A man who choked on a cake of soap is one of 24 people who died “unexpected, unnatural or violent deaths” under the care of Queensland mental health facilities in the past 2 1/2 years.
Queensland Health files – released after a Right To Information request by The Courier-Mail – reveal that half of those mental health patients were inside psychiatric units at the time, prompting Queensland’s mental health chief to say the state could do better.
Queensland’s mental health chief said it was impossible to “suicide-proof” any facility but admitted they could do better.
Other cases that are the subject of coronial inquests include:
* Justin, who was under 15-minute observations, who choked on a cake of soap while housed at a secure acute mental health care unit in Townsville, specifically for high-risk patients;
* Patient B, who was found dead in the shower with a shower head cord wrapped around his neck at the Darling Downs’ acute and community mental health service at Toowoomba Hospital; and
* Patient C, who had a history of poor compliance with medication, who was transferred to the Princess Alexandra Hospital mental health unit. After review by a psychiatric registrar the patient refused to be sedated and staff later noticed the patient had stopped moving and could not be resuscitated.
Eight coronial inquests are expected to be finalised later this year, following concerns raised over facilities at Princess Alexandra Hospital, Cairns Base Hospital, The Park Centre at Wacol and Charleville Hospital.
Recent deaths at mental health units in Brisbane and the Gold and Sunshine coast hospitals have also been referred to the State Coroner.
Townsville Community Legal Services principal Bill Mitchell said coronial inquest finding recommendations aimed at preventing further deaths were being ignored by government because they were too expensive.
“There doesn’t seem to be any thought given to design of psychiatric units in view of suicide prevention,” he said.
“If you look at (Coroner’s) findings, you’ll see a lot that haven’t been implemented.
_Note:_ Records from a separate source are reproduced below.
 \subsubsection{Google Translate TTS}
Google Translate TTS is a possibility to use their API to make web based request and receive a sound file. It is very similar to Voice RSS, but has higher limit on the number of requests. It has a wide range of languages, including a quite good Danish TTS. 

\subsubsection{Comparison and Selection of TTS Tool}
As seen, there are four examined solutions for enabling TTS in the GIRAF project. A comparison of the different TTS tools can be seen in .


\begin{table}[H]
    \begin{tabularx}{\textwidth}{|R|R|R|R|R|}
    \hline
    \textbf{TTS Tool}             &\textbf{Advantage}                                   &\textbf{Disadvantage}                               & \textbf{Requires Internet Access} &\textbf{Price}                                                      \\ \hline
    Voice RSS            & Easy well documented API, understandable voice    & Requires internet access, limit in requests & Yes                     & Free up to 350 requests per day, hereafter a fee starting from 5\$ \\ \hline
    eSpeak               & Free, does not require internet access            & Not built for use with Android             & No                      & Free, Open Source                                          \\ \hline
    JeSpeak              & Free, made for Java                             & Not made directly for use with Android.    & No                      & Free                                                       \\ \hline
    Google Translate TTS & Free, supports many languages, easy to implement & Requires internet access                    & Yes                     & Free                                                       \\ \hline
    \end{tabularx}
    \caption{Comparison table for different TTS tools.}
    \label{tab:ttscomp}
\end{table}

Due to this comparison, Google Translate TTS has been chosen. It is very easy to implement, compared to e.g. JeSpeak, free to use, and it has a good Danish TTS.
That’s not just this Government, that’s successive governments.”
“The biggest issue is it costs money … (but) if they (recommendations) prevent deaths we don’t have any choice.”
But Mental Health, Alcohol and Other Drugs Branch executive director Bill Kingswell said: “You can’t always anticipate every terrible outcome that can occur in this setting but you try to.
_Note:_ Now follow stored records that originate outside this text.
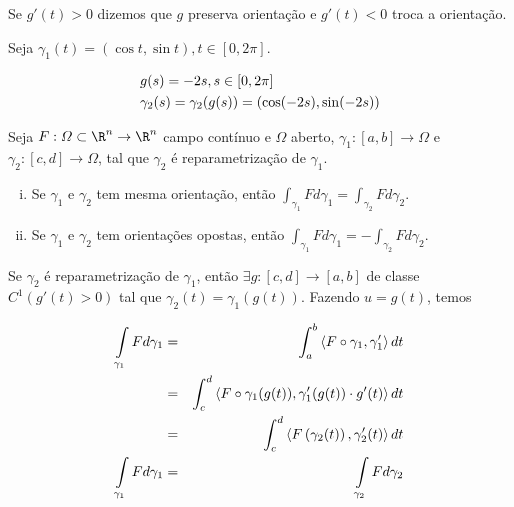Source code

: \documentclass[11pt, oneside, a4paper]{gsm-l}
\begin{document}
Se $g'(t) > 0$ dizemos que $g$ preserva orientação e $g'(t) < 0$ troca a orientação.

\begin{exem}
Seja $\gamma_1 (t) = (\cos t, \sin t), t \in [0,2\pi]$.

\[
\begin{gathered}
  g(s) =  - 2s,s \in [0,2\pi ] \hfill \\
  \gamma _2 (s) = \gamma _2 (g(s)) = \left( {\cos ( - 2s),\sin ( - 2s)} \right) \hfill \\ 
\end{gathered} 
\]
\end{exem}

\begin{teo}
Seja $F:\varOmega \subset \R^n \to \R^n$ campo contínuo e $\varOmega$ aberto, $\gamma_1: [a,b] \to \varOmega$ e $\gamma_2: [c,d] \to \varOmega$, tal que $\gamma_2$ é reparametrização de $\gamma_1$.

\begin{enumerate}[(i)]
 \item Se $\gamma_1$ e $\gamma_2$ tem mesma orientação, então $\int_{\gamma _1 } {Fd\gamma _1 }  = \int_{\gamma _2 } {Fd\gamma _2 }$.
 \item Se $\gamma_1$ e $\gamma_2$ tem orientações opostas, então $\int_{\gamma _1 } {Fd\gamma _1 }  = -\int_{\gamma _2 } {Fd\gamma _2 }$.
\end{enumerate}

\end{teo}

\begin{dem}
Se $\gamma_2$ é reparametrização de $\gamma_1$, então $\exists g: [c,d] \to [a,b]$ de classe $C^1 (g'(t) > 0)$ tal que $\gamma_2 (t) = \gamma_1 (g(t))$. Fazendo $u = g(t)$, temos

\begin{eqnarray*}
\int\limits_{\gamma _1 } {Fd\gamma _1 } &=& \int_a^b {\left\langle {F \circ \gamma _1 ,\gamma _1 '} \right\rangle dt}  \hfill \\
&=& \int_c^d {\left\langle {F \circ \gamma _1 (g(t)),\gamma _1 '(g(t)) \cdot g'(t)} \right\rangle dt}  \hfill \\
&=& \int_c^d {\left\langle {F\left( {\gamma _2 (t)} \right),\gamma _2 '(t)} \right\rangle dt}  \hfill \\
\int\limits_{\gamma _1 } {Fd\gamma _1 } &=& \int\limits_{\gamma _2 } {Fd\gamma _2 }  \hfill \\ 
\end{eqnarray*}

\end{dem}
\end{document}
“Our inpatient units are safer now than they have ever been in the past. That doesn’t mean we can’t do better. Clearly we can and there other issues that clearly need to be addressed.
“We still fail in really engaging patients as partners in their care, we probably fail in engaging families to the extent we should, we haven’t really funded the non-governemnt sector to the extent it needs to be.
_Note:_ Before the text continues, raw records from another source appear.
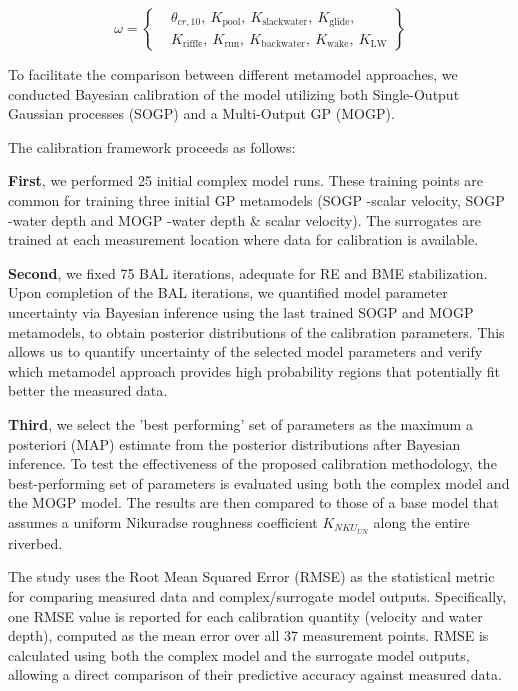 \documentclass[draft,linenumbers,onecolumn]{agujournal2019} %
\begin{document}
\begin{equation}
	\omega = \left\{
	\begin{split}
		&\theta_{cr,10},\ K_{\text{pool}},\ K_{\text{slackwater}},\ K_{\text{glide}}, \\
		&K_{\text{riffle}},\ K_{\text{run}},\ K_{\text{backwater}},\ K_{\text{wake}},\ K_{\text{LW}}
	\end{split}
	\right\}
\end{equation}



To facilitate the comparison between different metamodel approaches, we conducted Bayesian calibration of the model utilizing both Single-Output Gaussian processes (SOGP) and a Multi-Output GP (MOGP).

The calibration framework proceeds as follows:

\textbf{First}, we performed 25 initial complex model runs. These training points are common for training three initial GP metamodels (SOGP -scalar velocity, SOGP -water depth and MOGP -water depth \& scalar velocity). The surrogates are trained at each measurement location where data for calibration is available.

\textbf{Second}, we fixed 75 BAL iterations, adequate for RE and BME stabilization. Upon completion of the BAL iterations, we quantified model parameter uncertainty via Bayesian inference using the last trained SOGP and MOGP metamodels,  to obtain posterior distributions of the calibration parameters. This allows us to quantify uncertainty of the selected model parameters and verify which metamodel approach provides high probability regions that potentially fit better the measured data. 

\textbf{Third}, we select the 'best performing' set of parameters as the maximum a posteriori (MAP) estimate from the posterior distributions after Bayesian inference. To test the effectiveness of the proposed calibration methodology, the best-performing set of parameters is evaluated using both the complex model and the MOGP model. The results are then compared to those of a base model that assumes a uniform Nikuradse roughness coefficient $K_{NKU_{UN}}$ along the entire riverbed. 

The study uses the Root Mean Squared Error (RMSE) as the statistical metric for comparing measured data and complex/surrogate model outputs. Specifically, one RMSE value is reported for each calibration quantity (velocity and water depth), computed as the mean error over all 37 measurement points. RMSE is calculated using both the complex model and the surrogate model outputs, allowing a direct comparison of their predictive accuracy against measured data.
\end{document}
“We’re aware of those difficulties and we’ll address them, but it’s not going to occur overnight.”
Dr Kingswell acknowledged some coroner’s findings were “very difficult to achieve” such as a ban on plastic bags because while Queensland Health had them all removed, people would still bring them in.
Dr Kingswell said that since July 1, 2010, 24,000 patients had been admitted to state mental health units on 51,000 occasions.